Stored data entries:

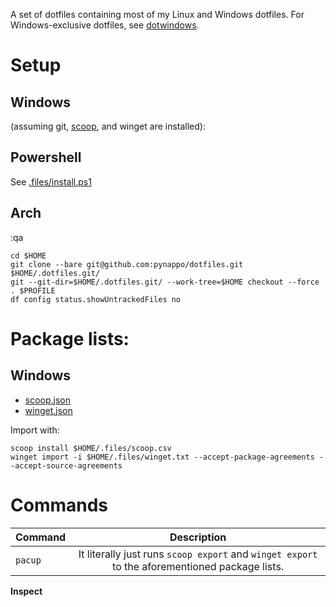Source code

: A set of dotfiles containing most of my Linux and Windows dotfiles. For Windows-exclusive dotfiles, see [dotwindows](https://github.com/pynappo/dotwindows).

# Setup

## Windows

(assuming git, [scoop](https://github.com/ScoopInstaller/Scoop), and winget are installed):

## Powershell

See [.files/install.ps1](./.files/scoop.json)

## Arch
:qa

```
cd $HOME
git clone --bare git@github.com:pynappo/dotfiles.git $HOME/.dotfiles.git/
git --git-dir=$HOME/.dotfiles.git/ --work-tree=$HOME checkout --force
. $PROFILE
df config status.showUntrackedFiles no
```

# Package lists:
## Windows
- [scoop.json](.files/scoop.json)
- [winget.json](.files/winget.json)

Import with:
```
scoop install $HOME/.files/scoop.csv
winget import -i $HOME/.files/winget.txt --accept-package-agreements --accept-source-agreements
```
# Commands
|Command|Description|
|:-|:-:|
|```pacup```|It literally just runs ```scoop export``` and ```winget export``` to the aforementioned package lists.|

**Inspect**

---

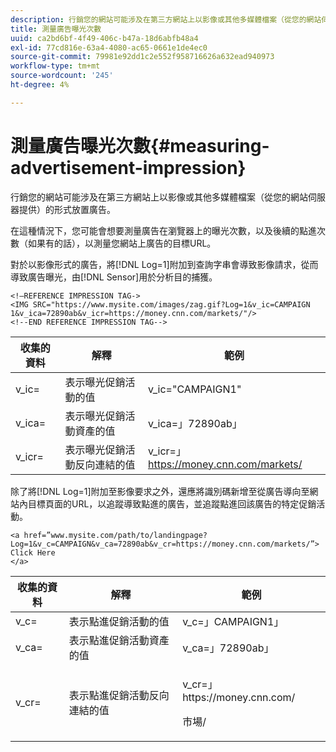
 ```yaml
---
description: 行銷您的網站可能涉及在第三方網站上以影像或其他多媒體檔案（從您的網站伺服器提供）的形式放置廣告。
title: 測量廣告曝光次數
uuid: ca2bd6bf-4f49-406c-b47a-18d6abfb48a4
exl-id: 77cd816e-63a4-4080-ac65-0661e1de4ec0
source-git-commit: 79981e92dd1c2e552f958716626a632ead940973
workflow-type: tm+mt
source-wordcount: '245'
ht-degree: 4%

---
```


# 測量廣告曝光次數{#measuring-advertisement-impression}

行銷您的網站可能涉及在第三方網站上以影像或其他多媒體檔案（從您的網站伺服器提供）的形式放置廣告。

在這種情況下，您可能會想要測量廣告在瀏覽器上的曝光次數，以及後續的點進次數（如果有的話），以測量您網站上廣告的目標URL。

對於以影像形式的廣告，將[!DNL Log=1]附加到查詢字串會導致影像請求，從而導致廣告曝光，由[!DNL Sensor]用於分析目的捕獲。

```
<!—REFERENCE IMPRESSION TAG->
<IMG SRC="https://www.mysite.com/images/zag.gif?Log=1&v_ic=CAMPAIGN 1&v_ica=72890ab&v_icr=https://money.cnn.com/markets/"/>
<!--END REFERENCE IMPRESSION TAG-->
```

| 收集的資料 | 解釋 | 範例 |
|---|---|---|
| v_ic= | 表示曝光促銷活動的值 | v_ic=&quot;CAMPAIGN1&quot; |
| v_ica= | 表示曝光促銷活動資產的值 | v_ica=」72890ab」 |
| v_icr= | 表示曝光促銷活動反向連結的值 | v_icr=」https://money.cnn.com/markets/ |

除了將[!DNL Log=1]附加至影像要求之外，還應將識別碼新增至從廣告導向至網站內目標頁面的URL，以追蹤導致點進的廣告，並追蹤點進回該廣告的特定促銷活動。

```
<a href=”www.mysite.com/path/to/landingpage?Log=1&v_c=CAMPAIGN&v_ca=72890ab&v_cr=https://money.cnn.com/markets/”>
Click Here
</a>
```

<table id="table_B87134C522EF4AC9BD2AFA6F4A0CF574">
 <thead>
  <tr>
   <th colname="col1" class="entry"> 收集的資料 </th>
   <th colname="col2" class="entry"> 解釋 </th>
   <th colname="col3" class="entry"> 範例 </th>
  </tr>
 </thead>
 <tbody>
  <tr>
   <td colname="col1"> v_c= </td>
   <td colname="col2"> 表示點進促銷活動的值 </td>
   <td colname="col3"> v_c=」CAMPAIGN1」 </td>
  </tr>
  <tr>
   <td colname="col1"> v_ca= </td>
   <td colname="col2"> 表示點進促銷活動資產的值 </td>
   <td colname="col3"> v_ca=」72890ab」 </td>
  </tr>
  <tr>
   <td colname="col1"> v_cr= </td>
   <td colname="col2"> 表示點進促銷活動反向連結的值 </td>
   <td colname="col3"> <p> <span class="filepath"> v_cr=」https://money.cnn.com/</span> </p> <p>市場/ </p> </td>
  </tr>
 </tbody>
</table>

---

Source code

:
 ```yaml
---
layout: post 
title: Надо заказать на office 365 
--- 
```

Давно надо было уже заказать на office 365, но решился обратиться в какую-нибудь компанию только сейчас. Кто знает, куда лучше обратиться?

ASSIGNMENT> Find the word "office" in the entries, then copy out every line that has it.

RESPONSE FOR THIS EXERCISE>
title: Надо заказать на office 365 
Давно надо было уже заказать на office 365, но решился обратиться в какую-нибудь компанию только сейчас. Кто знает, куда лучше обратиться?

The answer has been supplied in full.